PROBLEM REQUIREMENTS: The reply should contain every line of the data, repeated exactly, and no pictures.

DATA:
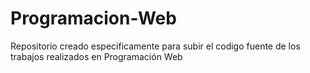 # Programacion-Web
Repositorio creado especificamente para subir el codigo fuente de los trabajos realizados en Programación Web
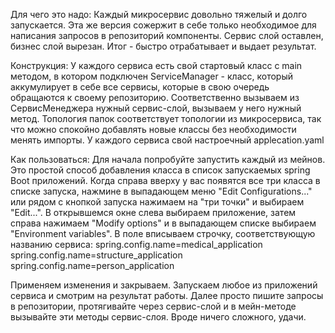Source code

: Для чего это надо:
Каждый микросервис довольно тяжелый и долго запускается. Эта же версия сожержит в себе только 
необходимое для написания запросов в репозиторий компоненты. Сервис слой оставлен, бизнес слой вырезан.
Итог - быстро отрабатывает и выдает результат.

Конструкция:
У каждого сервиса есть свой стартовый класс с main методом, в котором подключен ServiceManager - 
класс, который аккумулирует в себе все сервисы, которые в свою очередь обращаются к своему репозиторию.
Соответственно вызываем из СервисМенеджера нужный сервис-слой, вызываем у него нужный метод.
Топология папок соответствует топологии из микросервиса, так что можно спокойно добавлять новые 
классы без необходимости менять импорты.
У каждого сервиса свой настроечный applecation.yaml

Как пользоваться:
Для начала попробуйте запустить каждый из мейнов. Это простой способ добавления класса в список
запускаемых spring Boot приложений. Когда справа вверху у вас появятся все три класса в списке 
запуска, нажмине в выпадающем меню "Edit Configurations..." или рядом с кнопкой запуска
нажимаем на "три точки" и выбираем "Edit...".
В открывшемся окне слева выбираем приложение, затем справа нажимаем "Modify options" и в выпадающем
списке выбираем "Environment variables". В поле вписываем строчку, соответствующую названию сервиса:
spring.config.name=medical_application
spring.config.name=structure_application
spring.config.name=person_application

Применяем изменения и закрываем. Запускаем любое из приложений сервиса и смотрим на результат работы.
Далее просто пишите запросы в репозитории, протягивайте через сервис-слой и в мейн-методе вызывайте
эти методы сервис-слоя.
Вроде ничего сложного, удачи.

EXERCISE RESULT:
 # Programacion-Web
Repositorio creado especificamente para subir el codigo fuente de los trabajos realizados en Programación Web
Source code

: Для чего это надо:
Каждый микросервис довольно тяжелый и долго запускается. Эта же версия сожержит в себе только 
необходимое для написания запросов в репозиторий компоненты. Сервис слой оставлен, бизнес слой вырезан.
Итог - быстро отрабатывает и выдает результат.

Конструкция:
У каждого сервиса есть свой стартовый класс с main методом, в котором подключен ServiceManager - 
класс, который аккумулирует в себе все сервисы, которые в свою очередь обращаются к своему репозиторию.
Соответственно вызываем из СервисМенеджера нужный сервис-слой, вызываем у него нужный метод.
Топология папок соответствует топологии из микросервиса, так что можно спокойно добавлять новые 
классы без необходимости менять импорты.
У каждого сервиса свой настроечный applecation.yaml

Как пользоваться:
Для начала попробуйте запустить каждый из мейнов. Это простой способ добавления класса в список
запускаемых spring Boot приложений. Когда справа вверху у вас появятся все три класса в списке 
запуска, нажмине в выпадающем меню "Edit Configurations..." или рядом с кнопкой запуска
нажимаем на "три точки" и выбираем "Edit...".
В открывшемся окне слева выбираем приложение, затем справа нажимаем "Modify options" и в выпадающем
списке выбираем "Environment variables". В поле вписываем строчку, соответствующую названию сервиса:
spring.config.name=medical_application
spring.config.name=structure_application
spring.config.name=person_application

Применяем изменения и закрываем. Запускаем любое из приложений сервиса и смотрим на результат работы.
Далее просто пишите запросы в репозитории, протягивайте через сервис-слой и в мейн-методе вызывайте
эти методы сервис-слоя.
Вроде ничего сложного, удачи.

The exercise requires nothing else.